Ceibo Alliance

On a mainstream news ‘break’ for—how many years?—I’ve tried to find alternative paths to information more likely to hold meaning than the stock market. After recent Apache efforts to protect Oak Flat from copper mining foundered, I sought an indigenous success story to amplify those voices leading the way to a future that can work for all of us.
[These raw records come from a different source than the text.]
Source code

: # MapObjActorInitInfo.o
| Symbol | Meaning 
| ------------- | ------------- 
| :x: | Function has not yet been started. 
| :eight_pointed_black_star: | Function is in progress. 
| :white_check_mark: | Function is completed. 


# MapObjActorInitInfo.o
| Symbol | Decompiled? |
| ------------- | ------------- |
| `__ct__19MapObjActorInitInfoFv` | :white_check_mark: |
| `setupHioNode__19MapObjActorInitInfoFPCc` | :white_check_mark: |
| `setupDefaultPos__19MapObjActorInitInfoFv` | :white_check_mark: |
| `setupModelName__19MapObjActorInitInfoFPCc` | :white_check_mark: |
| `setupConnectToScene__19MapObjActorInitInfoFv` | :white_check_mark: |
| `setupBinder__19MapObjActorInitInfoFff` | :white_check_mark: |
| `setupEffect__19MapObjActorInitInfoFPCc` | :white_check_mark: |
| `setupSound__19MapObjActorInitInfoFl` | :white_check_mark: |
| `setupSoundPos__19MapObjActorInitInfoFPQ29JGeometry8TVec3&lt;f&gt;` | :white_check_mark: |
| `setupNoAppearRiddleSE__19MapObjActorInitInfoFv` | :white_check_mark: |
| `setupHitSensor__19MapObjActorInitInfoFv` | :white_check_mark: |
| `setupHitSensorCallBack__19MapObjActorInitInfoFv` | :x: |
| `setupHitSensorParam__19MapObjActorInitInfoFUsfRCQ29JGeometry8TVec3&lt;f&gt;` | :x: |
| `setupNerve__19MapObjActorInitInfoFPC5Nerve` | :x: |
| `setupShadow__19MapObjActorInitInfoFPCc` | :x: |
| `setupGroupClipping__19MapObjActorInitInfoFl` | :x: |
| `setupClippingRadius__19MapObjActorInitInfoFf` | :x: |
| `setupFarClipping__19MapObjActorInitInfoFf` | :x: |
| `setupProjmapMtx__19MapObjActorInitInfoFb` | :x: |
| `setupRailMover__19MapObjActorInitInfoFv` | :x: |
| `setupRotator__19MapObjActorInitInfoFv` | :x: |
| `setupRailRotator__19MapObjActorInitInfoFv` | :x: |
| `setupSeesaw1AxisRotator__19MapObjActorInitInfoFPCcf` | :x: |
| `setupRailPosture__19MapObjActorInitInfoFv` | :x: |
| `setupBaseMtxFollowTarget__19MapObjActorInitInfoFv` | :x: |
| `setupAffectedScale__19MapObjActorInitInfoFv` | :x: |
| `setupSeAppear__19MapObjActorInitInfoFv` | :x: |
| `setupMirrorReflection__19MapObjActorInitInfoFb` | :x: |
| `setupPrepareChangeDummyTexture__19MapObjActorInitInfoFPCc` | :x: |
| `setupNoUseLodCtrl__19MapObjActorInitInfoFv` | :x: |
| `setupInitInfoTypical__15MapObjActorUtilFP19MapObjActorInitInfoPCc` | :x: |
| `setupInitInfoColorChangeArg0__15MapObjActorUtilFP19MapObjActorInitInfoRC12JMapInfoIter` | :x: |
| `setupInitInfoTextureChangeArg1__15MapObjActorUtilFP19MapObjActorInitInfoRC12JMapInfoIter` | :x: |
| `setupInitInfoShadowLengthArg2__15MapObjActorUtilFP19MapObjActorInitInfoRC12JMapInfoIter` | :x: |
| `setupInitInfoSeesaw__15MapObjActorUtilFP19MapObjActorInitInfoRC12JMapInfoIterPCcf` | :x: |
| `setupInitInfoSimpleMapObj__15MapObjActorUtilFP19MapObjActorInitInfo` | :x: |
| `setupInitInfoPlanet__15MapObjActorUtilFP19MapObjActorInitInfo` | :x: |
Witness then, self-described ‘warrior-blood’ Waorani leader, Nemonte Nenquimo of Ecuador. She has kept foreign oil companies out of Waorani homelands using a legal system long rigged against the earth. Success comes from the “Free, Prior and Informed Consent” requirement of the United Nations’ Declaration of Rights of Indigenous Peoples. In the U.S., requirements for Tribal Consultation are not new, though recent Executive Orders seek to strengthen, or at least reiterate their presence. And the U.S. is a signatory to that U.N. Declaration. Lakota elder Faith Spotted Eagle, at a recent training, insisted that the often meaningless concept of ‘consultation’ gains meaning when understood as consent.

Author David Haskell begins his book The Songs of Trees in the multi-layered arms of a 50-meter tall ceibo tree in Yasuni Biosphere Reserve, a place long stewarded by 4 indigenous groups now gathered as the Alianza Ceibo, an organization Nenquimo co-founded. Haskell describes this location on earth as the “modern apogee of terrestrial biodiversity.”  Like the interconnectedness Haskell describes in this one tree, Nenquimo’s eloquence is sourced in sacred ancestral guidance not limited to human DNA. Remembering our endless entanglement within the many permeable networks of the planet is how we move toward thriving.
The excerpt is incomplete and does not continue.